Now Procopius neither says nor implies that he has been to Iotabe himself, but the description clearly seems to come from someone who has. It is where the Gulf (of ‘Aqaba) widens out into the broader Red Sea, after which the Egyptian (Sinai) mountains are no longer on thr right, but with the Saudi coast continuing on the left. If the description were not clear enough, he says that Iotabe lies 1,000 stades from Aila. The Greek stadion could vary in length depending on the period but a common value was around 185 meters; 1000 stades would be 185 kilometers.

Google maps gives the air distance from Aqaba to Tiran as 183 kilometers.

So it seems clear that Procopius is describing an island exactly matching the location of Tiran.

The majority of Classical and Byzantine historians accept the identity of Tiran and Iotabe, but not unanimously. Procopius seems unimpeachable, but...

Tiran (and the smaller Sanafir) today are waterless, without any watercourses. Though Tiran has never been explored archaeologically, there are no surface indications of substantial occupation, no foundations, ruins, or pottery scattered on the surface. How could Tiran have supported a permanent population worthy of a bishopric? Or sustained a customs station? Absent excavation on the island, there is no clear answer.

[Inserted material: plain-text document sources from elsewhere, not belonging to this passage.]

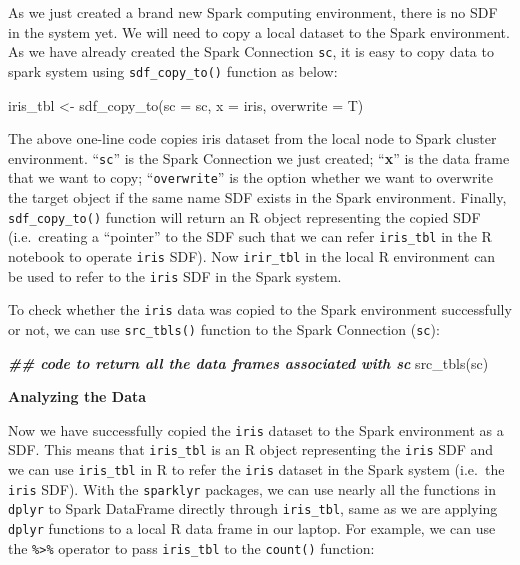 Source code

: \documentclass[
  12pt,
]{krantz}
\makeatletter
\newenvironment{Shaded}{\begin{snugshade}}{\end{snugshade}}
\newcommand{\AttributeTok}[1]{\textcolor[rgb]{0.61,0.61,0.61}{#1}}
\newcommand{\DocumentationTok}[1]{\textcolor[rgb]{0.37,0.37,0.37}{\textbf{\textit{#1}}}}
\newcommand{\FunctionTok}[1]{\textcolor[rgb]{0,0,0}{#1}}
\newcommand{\NormalTok}[1]{#1}
\newcommand{\OtherTok}[1]{\textcolor[rgb]{0.37,0.37,0.37}{#1}}
\newenvironment{kframe}{%
\medskip{}
\setlength{\fboxsep}{.8em}
 \def\at@end@of@kframe{}%
 \ifinner\ifhmode%
  \def\at@end@of@kframe{\end{minipage}}%
  \begin{minipage}{\columnwidth}%
 \fi\fi%
 \def\FrameCommand##1{\hskip\@totalleftmargin \hskip-\fboxsep
 \colorbox{shadecolor}{##1}\hskip-\fboxsep
     \hskip-\linewidth \hskip-\@totalleftmargin \hskip\columnwidth}%
 \MakeFramed {\advance\hsize-\width
   \@totalleftmargin\z@ \linewidth\hsize
   \@setminipage}}%
 {\par\unskip\endMakeFramed%
 \at@end@of@kframe}
\renewenvironment{Shaded}{\begin{kframe}}{\end{kframe}}
\makeatother
\begin{document}
As we just created a brand new Spark computing environment, there is no SDF in the system yet. We will need to copy a local dataset to the Spark environment. As we have already created the Spark Connection \texttt{sc}, it is easy to copy data to spark system using \texttt{sdf\_copy\_to()} function as below:

\begin{Shaded}
\begin{Highlighting}[]
\NormalTok{iris\_tbl }\OtherTok{\textless{}{-}} \FunctionTok{sdf\_copy\_to}\NormalTok{(}\AttributeTok{sc =}\NormalTok{ sc, }\AttributeTok{x =}\NormalTok{ iris, }\AttributeTok{overwrite =}\NormalTok{ T)}
\end{Highlighting}
\end{Shaded}

The above one-line code copies iris dataset from the local node to Spark cluster environment. ``\texttt{sc}'' is the Spark Connection we just created; ``\textbf{x}'' is the data frame that we want to copy; ``\texttt{overwrite}'' is the option whether we want to overwrite the target object if the same name SDF exists in the Spark environment. Finally, \texttt{sdf\_copy\_to()} function will return an R object representing the copied SDF (i.e.~creating a ``pointer'' to the SDF such that we can refer \texttt{iris\_tbl} in the R notebook to operate \texttt{iris} SDF). Now \texttt{irir\_tbl} in the local R environment can be used to refer to the \texttt{iris} SDF in the Spark system.

To check whether the \texttt{iris} data was copied to the Spark environment successfully or not, we can use \texttt{src\_tbls()} function to the Spark Connection (\texttt{sc}):

\begin{Shaded}
\begin{Highlighting}[]
\DocumentationTok{\#\# code to return all the data frames associated with sc}
\FunctionTok{src\_tbls}\NormalTok{(sc) }
\end{Highlighting}
\end{Shaded}

\textbf{Analyzing the Data}

Now we have successfully copied the \texttt{iris} dataset to the Spark environment as a SDF. This means that \texttt{iris\_tbl} is an R object representing the \texttt{iris} SDF and we can use \texttt{iris\_tbl} in R to refer the \texttt{iris} dataset in the Spark system (i.e.~the \texttt{iris} SDF). With the \texttt{sparklyr} packages, we can use nearly all the functions in \texttt{dplyr} to Spark DataFrame directly through \texttt{iris\_tbl}, same as we are applying \texttt{dplyr} functions to a local R data frame in our laptop. For example, we can use the \texttt{\%\textgreater{}\%} operator to pass \texttt{iris\_tbl} to the \texttt{count()} function:
\end{document}
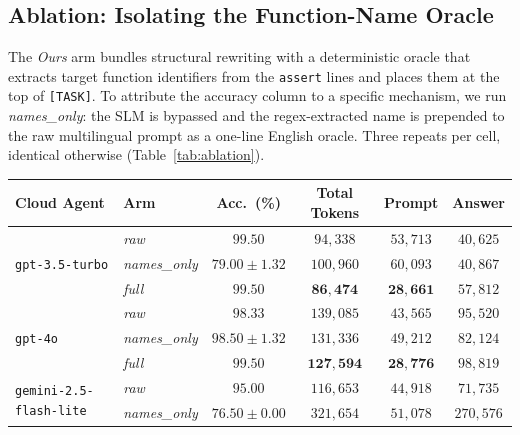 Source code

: \documentclass[11pt,a4paper,twocolumn]{article}
\begin{document}
\subsection{Ablation: Isolating the Function-Name Oracle}
\label{sec:ablation}
The \textit{Ours} arm bundles structural rewriting with a deterministic oracle that extracts target function identifiers from the \texttt{assert} lines and places them at the top of \texttt{[TASK]}. To attribute the accuracy column to a specific mechanism, we run \textit{names\_only}: the SLM is bypassed and the regex-extracted name is prepended to the raw multilingual prompt as a one-line English oracle. Three repeats per cell, identical otherwise (Table~\ref{tab:ablation}).

\begin{table}[t]
\centering
\small
\setlength{\tabcolsep}{4pt}
\begin{tabular}{llcccc}
\toprule
\textbf{Cloud Agent} & \textbf{Arm} & \textbf{Acc.\ (\%)} & \textbf{Total Tokens} & \textbf{Prompt} & \textbf{Answer} \\
\midrule
\multirow{3}{*}{\texttt{gpt-3.5-turbo}}        & \textit{raw}         & $99.50$           & $94{,}338$           & $53{,}713$           & $40{,}625$ \\
                                               & \textit{names\_only} & $79.00 \pm 1.32$  & $100{,}960$          & $60{,}093$           & $40{,}867$ \\
                                               & \textit{full}        & $\mathbf{99.50}$  & $\mathbf{86{,}474}$  & $\mathbf{28{,}661}$  & $57{,}812$ \\
\midrule
\multirow{3}{*}{\texttt{gpt-4o}}               & \textit{raw}         & $98.33$           & $139{,}085$          & $43{,}565$           & $95{,}520$ \\
                                               & \textit{names\_only} & $98.50 \pm 1.32$  & $131{,}336$          & $49{,}212$           & $82{,}124$ \\
                                               & \textit{full}        & $\mathbf{99.50}$  & $\mathbf{127{,}594}$ & $\mathbf{28{,}776}$  & $98{,}819$ \\
\midrule
\multirow{3}{*}{\texttt{gemini-2.5-flash-lite}}& \textit{raw}         & $95.00$           & $116{,}653$          & $44{,}918$           & $71{,}735$ \\
                                               & \textit{names\_only} & $76.50 \pm 0.00$  & $321{,}654$          & $51{,}078$           & $\mathit{270{,}576}$ \\

\end{tabular}
\end{table}
\end{document}
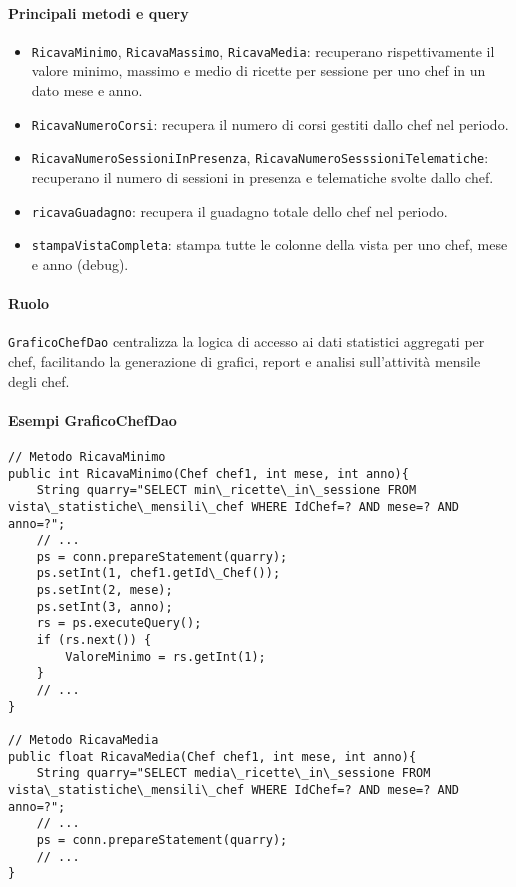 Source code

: \paragraph{Principali metodi e query}
\begin{itemize}
    \item \texttt{RicavaMinimo}, \texttt{RicavaMassimo}, \texttt{RicavaMedia}: recuperano rispettivamente il valore minimo, massimo e medio di ricette per sessione per uno chef in un dato mese e anno.
    \item \texttt{RicavaNumeroCorsi}: recupera il numero di corsi gestiti dallo chef nel periodo.
    \item \texttt{RicavaNumeroSessioniInPresenza}, \texttt{RicavaNumeroSesssioniTelematiche}: recuperano il numero di sessioni in presenza e telematiche svolte dallo chef.
    \item \texttt{ricavaGuadagno}: recupera il guadagno totale dello chef nel periodo.
    \item \texttt{stampaVistaCompleta}: stampa tutte le colonne della vista per uno chef, mese e anno (debug).
\end{itemize}

\paragraph{Ruolo}
\texttt{GraficoChefDao} centralizza la logica di accesso ai dati statistici aggregati per chef, facilitando la generazione di grafici, report e analisi sull'attività mensile degli chef.

\paragraph{Esempi GraficoChefDao}
\begin{verbatim}
// Metodo RicavaMinimo
public int RicavaMinimo(Chef chef1, int mese, int anno){
    String quarry="SELECT min\_ricette\_in\_sessione FROM vista\_statistiche\_mensili\_chef WHERE IdChef=? AND mese=? AND anno=?";
    // ...
    ps = conn.prepareStatement(quarry);
    ps.setInt(1, chef1.getId\_Chef());
    ps.setInt(2, mese);
    ps.setInt(3, anno);
    rs = ps.executeQuery();
    if (rs.next()) {
        ValoreMinimo = rs.getInt(1);
    }
    // ...
}

// Metodo RicavaMedia
public float RicavaMedia(Chef chef1, int mese, int anno){
    String quarry="SELECT media\_ricette\_in\_sessione FROM vista\_statistiche\_mensili\_chef WHERE IdChef=? AND mese=? AND anno=?";
    // ...
    ps = conn.prepareStatement(quarry);
    // ...
}
\end{verbatim}

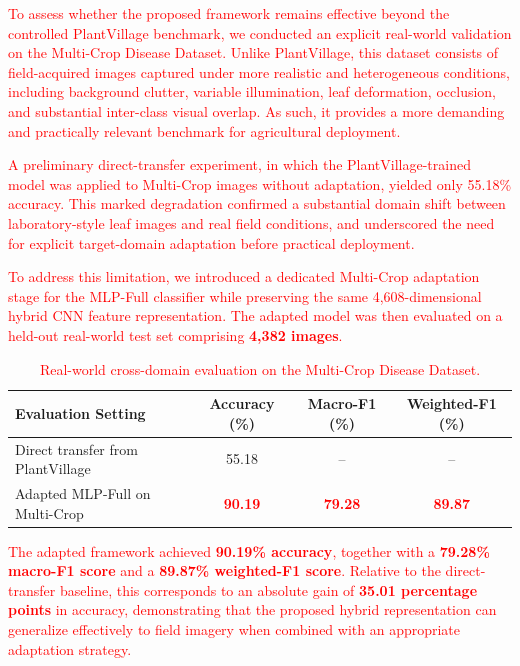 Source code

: \documentclass[pdflatex,sn-basic]{sn-jnl}
\begin{document}
\textcolor{red}{To assess whether the proposed framework remains effective beyond the controlled PlantVillage benchmark, we conducted an explicit real-world validation on the Multi-Crop Disease Dataset. Unlike PlantVillage, this dataset consists of field-acquired images captured under more realistic and heterogeneous conditions, including background clutter, variable illumination, leaf deformation, occlusion, and substantial inter-class visual overlap. As such, it provides a more demanding and practically relevant benchmark for agricultural deployment.}

\textcolor{red}{A preliminary direct-transfer experiment, in which the PlantVillage-trained model was applied to Multi-Crop images without adaptation, yielded only 55.18\% accuracy. This marked degradation confirmed a substantial domain shift between laboratory-style leaf images and real field conditions, and underscored the need for explicit target-domain adaptation before practical deployment.}

\textcolor{red}{To address this limitation, we introduced a dedicated Multi-Crop adaptation stage for the MLP-Full classifier while preserving the same 4,608-dimensional hybrid CNN feature representation. The adapted model was then evaluated on a held-out real-world test set comprising \textbf{4,382 images}.}

\begin{table}[htbp]
\centering
\caption{\textcolor{red}{Real-world cross-domain evaluation on the Multi-Crop Disease Dataset.}}
\label{tab:multicrop_results}
\begin{tabular*}{\textwidth}{@{\extracolsep\fill}lccc@{}}
\toprule
\textbf{Evaluation Setting} & \textbf{Accuracy (\%)} & \textbf{Macro-F1 (\%)} & \textbf{Weighted-F1 (\%)} \\
\midrule
Direct transfer from PlantVillage & 55.18 & -- & -- \\
Adapted MLP-Full on Multi-Crop & \textcolor{red}{\textbf{90.19}} & \textcolor{red}{\textbf{79.28}} & \textcolor{red}{\textbf{89.87}} \\
\bottomrule
\end{tabular*}
\end{table}

\textcolor{red}{The adapted framework achieved \textbf{90.19\% accuracy}, together with a \textbf{79.28\% macro-F1 score} and a \textbf{89.87\% weighted-F1 score}. Relative to the direct-transfer baseline, this corresponds to an absolute gain of \textbf{35.01 percentage points} in accuracy, demonstrating that the proposed hybrid representation can generalize effectively to field imagery when combined with an appropriate adaptation strategy.}
\end{document}

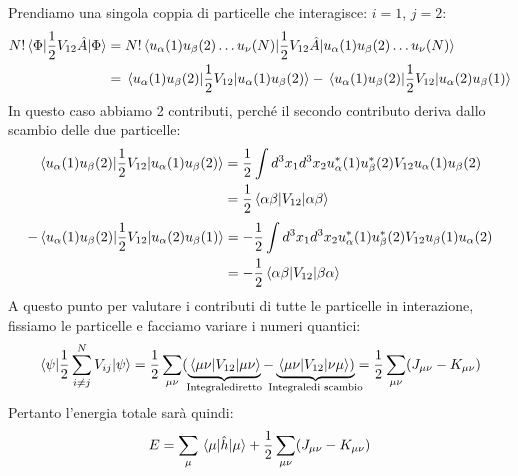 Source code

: Prendiamo una singola coppia di particelle che interagisce: $i=1$, $j=2$:
\begin{equation*}
    \begin{aligned}
    N!\mel{\Phi}{\frac12 V_{12}\hat A}{\Phi}
    & = N!\mel{u_\alpha(1)u_\beta(2)\dots u_\nu(N)}{\frac12 V_{12}\hat A}{u_\alpha(1)u_\beta(2)\dots u_\nu(N)} \\
    & = \mel{u_\alpha(1)u_\beta(2)}{\frac 12 V_{12}}{u_\alpha(1)u_\beta(2)}-\mel{u_\alpha(1)u_\beta(2)}{\frac 12 V_{12}}{u_\alpha(2)u_\beta(1)}
    \end{aligned}
\end{equation*}
In questo caso abbiamo 2 contributi, perché il secondo contributo deriva dallo scambio delle due particelle:
\begin{equation*}
    \begin{aligned}
    \mel{u_\alpha(1)u_\beta(2)}{\frac 12 V_{12}}{u_\alpha(1)u_\beta(2)}
    & = \frac 12 \int d^3x_1d^3x_2u_\alpha^*(1)u_\beta^*(2)V_{12}u_\alpha(1)u_\beta(2) \\
    & = \frac 12 \mel{\alpha\beta}{V_{12}}{\alpha\beta}
    \end{aligned}
\end{equation*}
\begin{equation*}
    \begin{aligned}
    -\mel{u_\alpha(1)u_\beta(2)}{\frac 12 V_{12}}{u_\alpha(2)u_\beta(1)}
    & = - \frac 12 \int d^3x_1d^3x_2u_\alpha^*(1)u_\beta^*(2)V_{12}u_\beta(1)u_\alpha(2) \\
    & = - \frac 12 \mel{\alpha\beta}{V_{12}}{\beta\alpha}
    \end{aligned}
\end{equation*}
A questo punto per valutare i contributi di tutte le particelle in interazione, fissiamo le particelle e facciamo variare i numeri quantici:
\begin{equation*}
    \mel{\psi}{\frac 12 \sum_{i\neq j}^NV_{ij}}{\psi}=\frac 12 \sum_{\mu\nu}(\underbrace{\mel{\mu\nu}{V_{12}}{\mu\nu}}_{\mathclap{\text{Integrale}\\ \text{diretto}}}-\underbrace{\mel{\mu\nu}{V_{12}}{\nu\mu})}_{\mathclap{\text{Integrale} \\ \text{di scambio}}}=\frac 12 \sum_{\mu\nu}(J_{\mu\nu}-K_{\mu\nu})
\end{equation*}
Pertanto l'energia totale sarà quindi:
\begin{equation*}
    E=\sum_\mu\mel{\mu}{\hat h}{\mu}+\frac 12\sum_{\mu\nu}(J_{\mu\nu}-K_{\mu\nu})
\end{equation*}
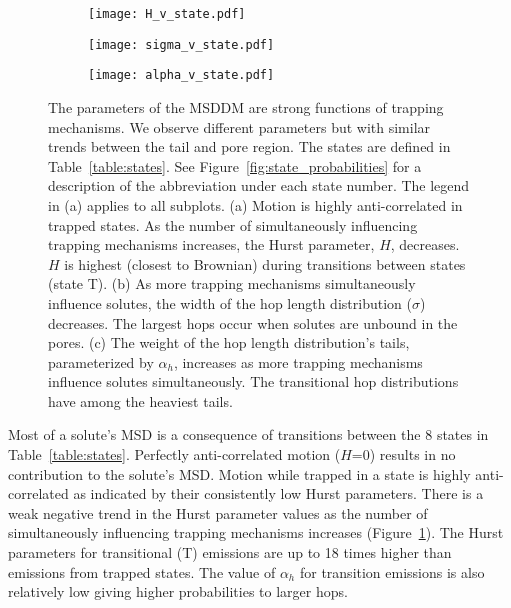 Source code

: \documentclass[journal=ancac3,manuscript=article,layout=twocolumn]{achemso}
\begin{document}
  \begin{figure*}
  \centering
  \begin{subfigure}{0.325\textwidth}
  \texttt{[image: H\_v\_state.pdf]}
  \caption{}\label{fig:H_v_state}
  \end{subfigure}
  \begin{subfigure}{0.325\textwidth}
  \texttt{[image: sigma\_v\_state.pdf]}
  \caption{}\label{fig:sigma_v_state}
  \end{subfigure}
  \begin{subfigure}{0.325\textwidth}
  \texttt{[image: alpha\_v\_state.pdf]}
  \caption{}\label{fig:alpha_v_state}
  \end{subfigure}
  \caption{The parameters of the MSDDM are strong functions of trapping
	  mechanisms. We observe different parameters but with similar trends
	  between the tail and pore region. The states are defined in
	  Table~\ref{table:states}. See Figure~\ref{fig:state_probabilities}
	  for a description of the abbreviation under each state number. The
	  legend in (a) applies to all subplots. (a) Motion is highly
	  anti-correlated in trapped states. As the number of simultaneously
	  influencing trapping mechanisms increases, the Hurst parameter, $H$,
	  decreases. $H$ is highest (closest to Brownian) during transitions 
	  between states (state T). (b) As more trapping mechanisms simultaneously influence solutes,
	  the width of the hop length distribution ($\sigma$) decreases. The
	  largest hops occur when solutes are unbound in the pores. (c) The
	  weight of the hop length distribution's tails, parameterized by
	  $\alpha_h$, increases as more trapping mechanisms influence solutes
	  simultaneously. The transitional hop distributions have among the
	  heaviest tails.}\label{fig:msddm_parameters}
  \end{figure*}

  Most of a solute's MSD is a consequence of transitions between the 8 states
  in Table~\ref{table:states}. Perfectly anti-correlated motion ($H$=0) results
  in no contribution to the solute's MSD. Motion while trapped in a state is
  highly anti-correlated as indicated by their consistently low Hurst
  parameters. There is a weak negative trend in the Hurst parameter values as
  the number of simultaneously influencing trapping mechanisms increases
  (Figure~\ref{fig:H_v_state}). The Hurst parameters for transitional (T)
  emissions are up to 18 times higher than emissions from trapped states. The
  value of $\alpha_h$ for transition emissions is also relatively low giving
  higher probabilities to larger hops.
  
\end{document}
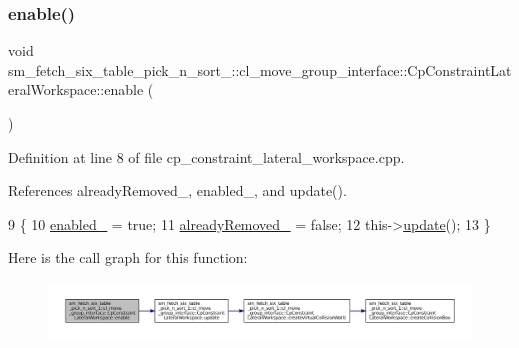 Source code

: \subsubsection{\texorpdfstring{enable()}{enable()}}
{\footnotesize\ttfamily void sm\+\_\+fetch\+\_\+six\+\_\+table\+\_\+pick\+\_\+n\+\_\+sort\+\_\+::cl\+\_\+move\+\_\+group\+\_\+interface\+::\+Cp\+Constraint\+Lateral\+Workspace\+::enable (\begin{DoxyParamCaption}{ }\end{DoxyParamCaption})}



Definition at line 8 of file cp\+\_\+constraint\+\_\+lateral\+\_\+workspace.\+cpp.



References already\+Removed\+\_\+, enabled\+\_\+, and update().


\begin{DoxyCode}
9         \{
10             \hyperlink{classsm__fetch__six__table__pick__n__sort__1_1_1cl__move__group__interface_1_1CpConstraintLateralWorkspace_ab8da476ed73090751dc61b38cb9426a3}{enabled\_} = \textcolor{keyword}{true};
11             \hyperlink{classsm__fetch__six__table__pick__n__sort__1_1_1cl__move__group__interface_1_1CpConstraintLateralWorkspace_a303f8baa5e4a7ab06033b1885d604fb4}{alreadyRemoved\_} = \textcolor{keyword}{false};
12             this->\hyperlink{classsm__fetch__six__table__pick__n__sort__1_1_1cl__move__group__interface_1_1CpConstraintLateralWorkspace_ac2b93d99ca5fb46aabfa98040124b272}{update}();
13         \}
\end{DoxyCode}
Here is the call graph for this function\+:
\nopagebreak
\begin{figure}[H]
\begin{center}
\leavevmode
\includegraphics[width=350pt]{classsm__fetch__six__table__pick__n__sort__1_1_1cl__move__group__interface_1_1CpConstraintLateralWorkspace_a91801fc90494a12a4040b56f2f25e047_cgraph}
\end{center}
\end{figure}
\mbox{\label{classsm__fetch__six__table__pick__n__sort__1_1_1cl__move__group__interface_1_1CpConstraintLateralWorkspace_ab6a7532f9f5c0a52eb149177dcadfeb2}} 
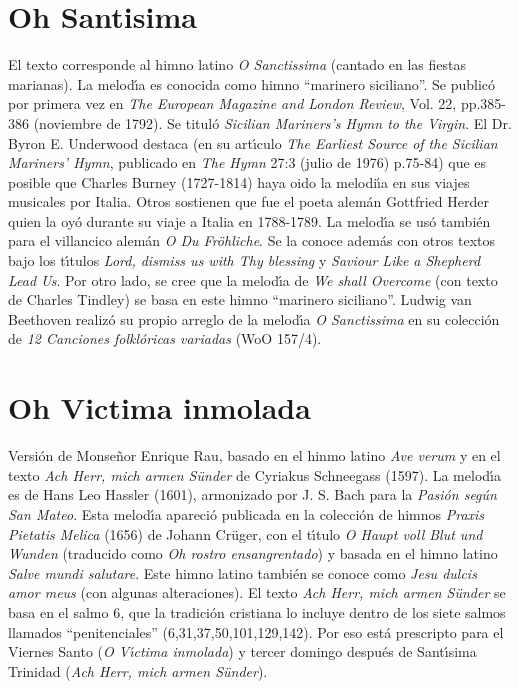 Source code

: \documentclass[landscape,12pt]{report}
\begin{document}
\section*{\small Oh Santisima} \noindent\footnotesize El texto corresponde al himno latino \textit{O Sanctissima} (cantado en las fiestas marianas).  La melod\'\i a es conocida como himno ``marinero siciliano''. Se public\'o por primera vez en \emph{The European Magazine and London Review}, Vol. 22, pp.385-386 (noviembre de 1792). Se titul\'o \emph{Sicilian Mariners's Hymn to the Virgin}. El Dr. Byron E. Underwood destaca (en su art\'\i culo \emph{The Earliest Source of the Sicilian Mariners' Hymn}, publicado en \emph{The Hymn} 27:3 (julio de 1976) p.75-84) que es posible que Charles Burney (1727-1814) haya oido la melodi\'\i a en sus viajes musicales por Italia. Otros sostienen que fue el poeta alem\'an Gottfried Herder quien la oy\'o durante su viaje a Italia en 1788-1789.  La melod\'\i a se us\'o tambi\'en para el villancico alem\'an \emph{O Du Fr\"ohliche}. Se la conoce adem\'as con otros textos bajo los t\'\i tulos \emph{Lord, dismiss us with Thy blessing} y \emph{Saviour Like a Shepherd Lead Us}. Por 
otro lado, se cree que la melod\'\i a de \emph{We shall Overcome} (con texto de Charles Tindley) se basa en este himno ``marinero siciliano''. Ludwig van Beethoven realiz\'o su propio arreglo de la melod\'\i a \textit{O Sanctissima} en su colecci\'on de \emph{12 Canciones folkl\'oricas variadas} (WoO 157/4). 
\section*{\small Oh Victima inmolada} \noindent\footnotesize Versi\'on de Monse\~nor Enrique Rau, basado en el hinmo latino \textit{Ave verum} y en el texto \textit{Ach Herr, mich armen S\"under} de Cyriakus Schneegass (1597). La melod\'\i a es de Hans Leo Hassler (1601), armonizado por J. S. Bach para la \textit{Pasi\'on seg\'un San Mateo}. Esta melod\'\i a apareci\'o publicada en la colecci\'on de himnos \textit{Praxis Pietatis Melica} (1656) de Johann Cr\"uger, con el t\'\i tulo \textit{O Haupt voll Blut und Wunden} (traducido como \textit{Oh rostro ensangrentado}) y basada en el himno latino \textit{Salve mundi salutare}. Este himno latino tambi\'en se conoce como \textit{Jesu dulcis amor meus} (con algunas alteraciones). El texto \textit{Ach Herr, mich armen S\"under} se basa en el salmo 6, que la tradici\'on cristiana lo incluye dentro de los siete salmos llamados ``penitenciales'' (6,31,37,50,101,129,142). Por eso est\'a prescripto para el Viernes Santo (\textit{O V\'\i ctima inmolada}) y tercer 
domingo despu\'es de Sant\'\i sima Trinidad (\textit{Ach Herr, mich armen S\"under}).
\end{document}
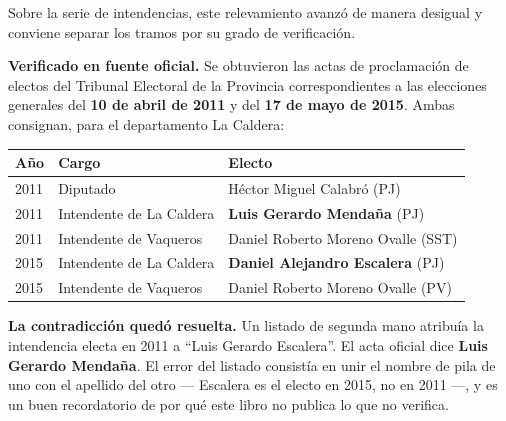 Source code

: \begin{cautela}
Sobre la serie de intendencias, este relevamiento avanzó de manera desigual y conviene separar los tramos por su grado de verificación.

\textbf{Verificado en fuente oficial.} Se obtuvieron las actas de proclamación de electos del Tribunal Electoral de la Provincia correspondientes a las elecciones generales del \textbf{10 de abril de 2011} y del \textbf{17 de mayo de 2015}. Ambas consignan, para el departamento La Caldera:

\begin{center}\small
\begin{tabular}{@{}lll@{}}
\toprule
\textbf{Año} & \textbf{Cargo} & \textbf{Electo} \\
\midrule
2011 & Diputado & Héctor Miguel Calabró\index{Calabró, Héctor Miguel} (PJ) \\
2011 & Intendente de La Caldera & \textbf{Luis Gerardo Mendaña\index{Mendaña, Luis Gerardo}} (PJ) \\
2011 & Intendente de Vaqueros & Daniel Roberto Moreno Ovalle\index{Moreno Ovalle, Daniel Roberto} (SST) \\
2015 & Intendente de La Caldera & \textbf{Daniel Alejandro Escalera\index{Escalera, Daniel Alejandro}} (PJ) \\
2015 & Intendente de Vaqueros & Daniel Roberto Moreno Ovalle\index{Moreno Ovalle, Daniel Roberto} (PV) \\
\bottomrule
\end{tabular}
\end{center}

\textbf{La contradicción quedó resuelta.} Un listado de segunda mano atribuía la intendencia electa en 2011 a ``Luis Gerardo Escalera''. El acta oficial dice \textbf{Luis Gerardo Mendaña}. El error del listado consistía en unir el nombre de pila de uno con el apellido del otro --- Escalera es el electo en 2015, no en 2011 ---, y es un buen recordatorio de por qué este libro no publica lo que no verifica.


\end{cautela}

But the suggested alternatives are weak. One argument advocates Jazirat Fir‘awn (Pharaoh's island), which lies just off the Sinai resort of Taba. It has plenty of evidence of past occupation, but is essentially in sight of Eilat and ‘Aqaba, and at the head of the Gulf, not its mouth. Other suggestions point to some island off the Saudi coast or port on the mainland. But none of these appear to fit with Procopius' description. Until archaeology proves otherwise, Tiran seems to be the likeliest site for Iotabe.